Но нет: он — любит, но все далекое: природу, небо, родину; а вот коснуться живого человека, любить реальную женщину боится, — одна студентка, Мелисса, заметила — так четко и прагматически.
Да, у русских это так: легко любить дальнего, а ближнего — нет, трудно, воняет, слишком жестко и резко — материальное, телесное…
Я даже расплакался, когда перечитывал перед лекцией «Ангела», — о нем, о нас, о моих девочках — такие души присланы хрупкие на воплощение тяжкое.
И как каждое состояние души передается Лермонтовым — абсолютно, мощно, как единственно возможное. И самоубийственная тоска, когда «И скучно и грустно», и восторг, «Когда волнуется желтеющая нива»… Но то все — природа, дальнее. А невыносимы — люди, рядом, толпа, социум — «Как часто, пестрою толпою окружен…» То-то и в «На смерть поэта» и свое личное отвращение от всякого человека передал, ближнего, себе подобного. Милы лишь дальние: мужики в «Родине», солдаты в «Бородине». Еще — природа, кавказцы, демон и мцыри… Но не свои. Сплошное НЕ им.
Маша Раскольникова обратила внимание на то, что Парус и Листок — это плоскости на ветру:
— Это подтверждает Ваш СВЕТЕР, — сказала. — Еще и «Тучки»… (СВЕТЕР = СВЕТ + ВЕТЕР в одном слове — мой неологизм, каким я означаю душу русского народа. — 24.7.94).
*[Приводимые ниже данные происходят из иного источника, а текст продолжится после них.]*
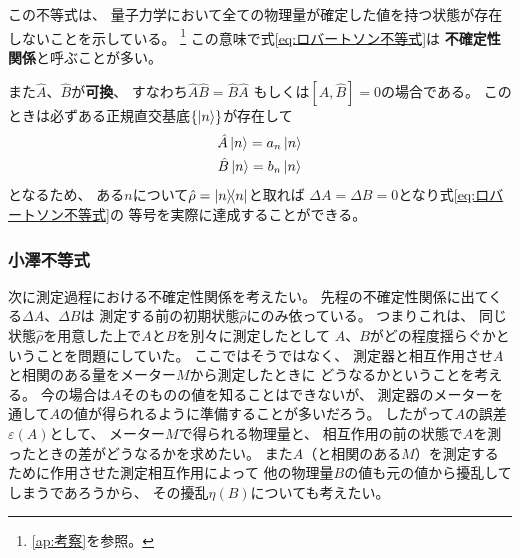 \documentclass[a4paper, 10pt, uplatex]{jsarticle}
\begin{document}
\pagebreak		%
この不等式は、
量子力学において全ての物理量が確定した値を持つ状態が存在しないことを示している。
\footnote{\ref{ap:考察}を参照。}
この意味で式\eqref{eq:ロバートソン不等式}は
\textbf{不確定性関係}と呼ぶことが多い。

また$\hat{A}$、$\hat{B}$が\textbf{可換}、
すなわち$\hat{A} \hat{B} = \hat{B} \hat{A}$
もしくは$\left[ \hat{A}, \hat{B} \right] = 0$の場合である。
このときは必ずある正規直交基底$\{ \Ket{n} \}$が存在して
\begin{gather}
	\hat{A} \Ket{n} = a_n \Ket{n} \\
	\hat{B} \Ket{n} = b_n \Ket{n}
\end{gather}
となるため、
ある$n$について$\hat{\rho} = \Ket{n} \! \! \Bra{n}$と取れば
$\Delta A = \Delta B = 0$となり式\eqref{eq:ロバートソン不等式}の
等号を実際に達成することができる。
\footnotemark[1]

\subsubsection{小澤不等式}
次に測定過程における不確定性関係を考えたい。
先程の不確定性関係に出てくる$\Delta A$、$\Delta B$は
測定する前の初期状態$\hat{\rho}$にのみ依っている。
つまりこれは、
同じ状態$\hat{\rho}$を用意した上で$A$と$B$を別々に測定したとして
$A$、$B$がどの程度揺らぐかということを問題にしていた。
ここではそうではなく、
測定器と相互作用させ$A$と相関のある量をメーター$M$から測定したときに
どうなるかということを考える。
今の場合は$A$そのものの値を知ることはできないが、
測定器のメーターを通して$A$の値が得られるように準備することが多いだろう。
したがって$A$の誤差$\varepsilon (A)$として、
メーター$M$で得られる物理量と、
相互作用の前の状態で$A$を測ったときの差がどうなるかを求めたい。
また$A$（と相関のある$M$）を測定するために作用させた測定相互作用によって
他の物理量$B$の値も元の値から擾乱してしまうであろうから、
その擾乱$\eta (B)$についても考えたい。
\end{document}

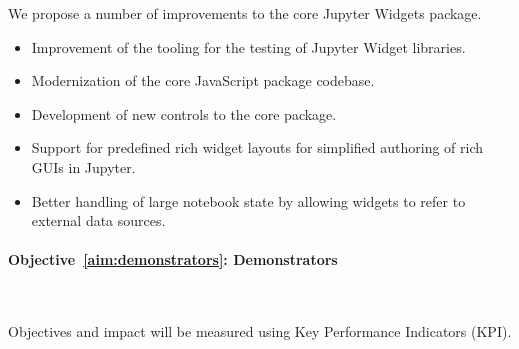 We propose a number of improvements to the core Jupyter Widgets package.

\begin{itemize}
\item Improvement of the tooling for the testing of Jupyter Widget libraries.
\item Modernization of the core JavaScript package codebase.
\item Development of new controls to the core package.
\item Support for predefined rich widget layouts for simplified authoring of rich GUIs in Jupyter.
\item Better handling of large notebook state by allowing widgets to refer to external data sources.
\end{itemize}

\paragraph{Objective~\ref{aim:demonstrators}: Demonstrators}\

Objectives and impact will be measured using Key Performance
Indicators (KPI).

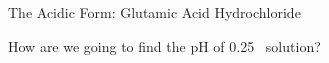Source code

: \documentclass[notes=hide]{beamer}
\begin{document}
%
%
%
%
%
%

\begin{frame}[t]{The Acidic Form: Glutamic Acid Hydrochloride}
	\begin{center}
		 \quad
	\end{center}

	How are we going to find the pH of \SI{0.25}{\Molar}~ solution?
\end{frame}

\end{document}
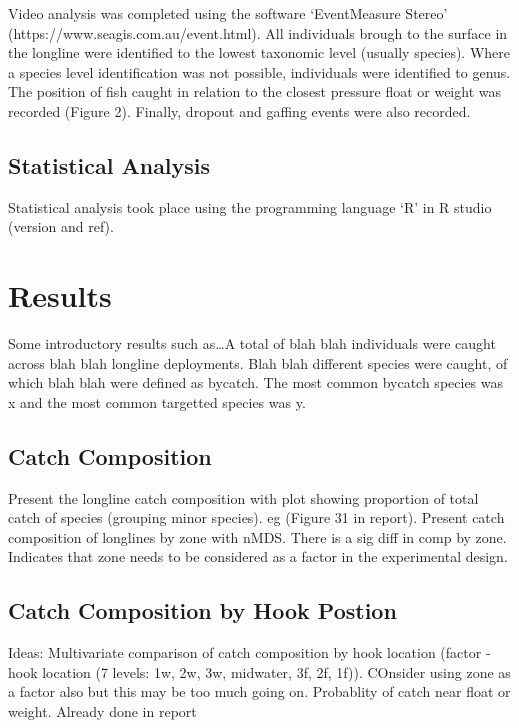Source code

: \documentclass[preprint, 3p,
authoryear]{elsarticle} %
\begin{document}
Video analysis was completed using the software `EventMeasure Stereo'
(https://www.seagis.com.au/event.html). All individuals brough to the
surface in the longline were identified to the lowest taxonomic level
(usually species). Where a species level identification was not
possible, individuals were identified to genus. The position of fish
caught in relation to the closest pressure float or weight was recorded
(Figure 2). Finally, dropout and gaffing events were also recorded.

\hypertarget{statistical-analysis}{%
\subsection{Statistical Analysis}\label{statistical-analysis}}

Statistical analysis took place using the programming language `R' in R
studio (version and ref).

\hypertarget{results}{%
\section{Results}\label{results}}

Some introductory results such as\ldots A total of blah blah individuals
were caught across blah blah longline deployments. Blah blah different
species were caught, of which blah blah were defined as bycatch. The
most common bycatch species was x and the most common targetted species
was y.

\hypertarget{catch-composition}{%
\subsection{Catch Composition}\label{catch-composition}}

Present the longline catch composition with plot showing proportion of
total catch of species (grouping minor species). eg (Figure 31 in
report). Present catch composition of longlines by zone with nMDS. There
is a sig diff in comp by zone. Indicates that zone needs to be
considered as a factor in the experimental design.

\hypertarget{catch-composition-by-hook-postion}{%
\subsection{Catch Composition by Hook
Postion}\label{catch-composition-by-hook-postion}}

Ideas: Multivariate comparison of catch composition by hook location
(factor - hook location (7 levels: 1w, 2w, 3w, midwater, 3f, 2f, 1f)).
COnsider using zone as a factor also but this may be too much going on.
Probablity of catch near float or weight. Already done in report
\end{document}
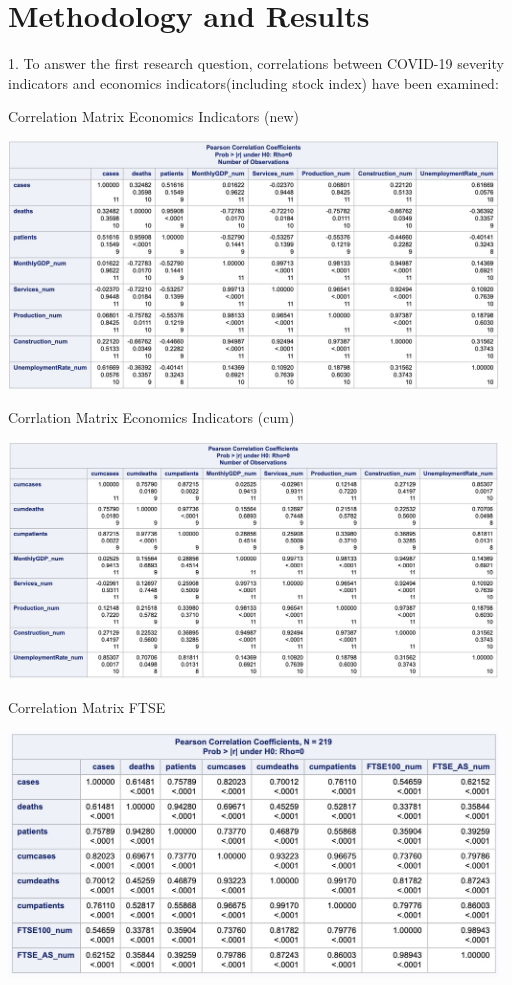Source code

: \documentclass[12pt, a4paper]{report}
\begin{document}
\section{Methodology and Results}
1. To answer the first research question, correlations between COVID-19 severity indicators
and economics indicators(including stock index) have been examined:

\begin{table}[H]
\centering
\caption{Correlation Matrix Economics Indicators (new)}
\includegraphics[width=13cm]{corr_economics_new.jpg}
\end{table}

\begin{table}[H]
\centering
\caption{Corrlation Matrix Economics Indicators (cum)}
\includegraphics[width=13cm]{corr_economics_cum.jpg}
\end{table}

\begin{table}[H]
\centering
\caption{Correlation Matrix FTSE}
\includegraphics[width=13cm]{corr_stock.jpg}
\end{table}
\hspace*{\fill}
\end{document}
И все ведет диалоги со своею душой: «И скучно и грустно», и «Дума»… Завод работы — этот Лермонтов: сколько наткал из материала своей души переживаний, состояний!..
Поразились они его идеалу-мечте («Выхожу один…»): ни жить, ни умирать, но быть погребенным под дубом — и спать. И все время мечта о покое.
— Как будто устал, не живши еще! — они воскликнули верно.
— И у Тютчева «Усталая природа спит», — привел им я подобное.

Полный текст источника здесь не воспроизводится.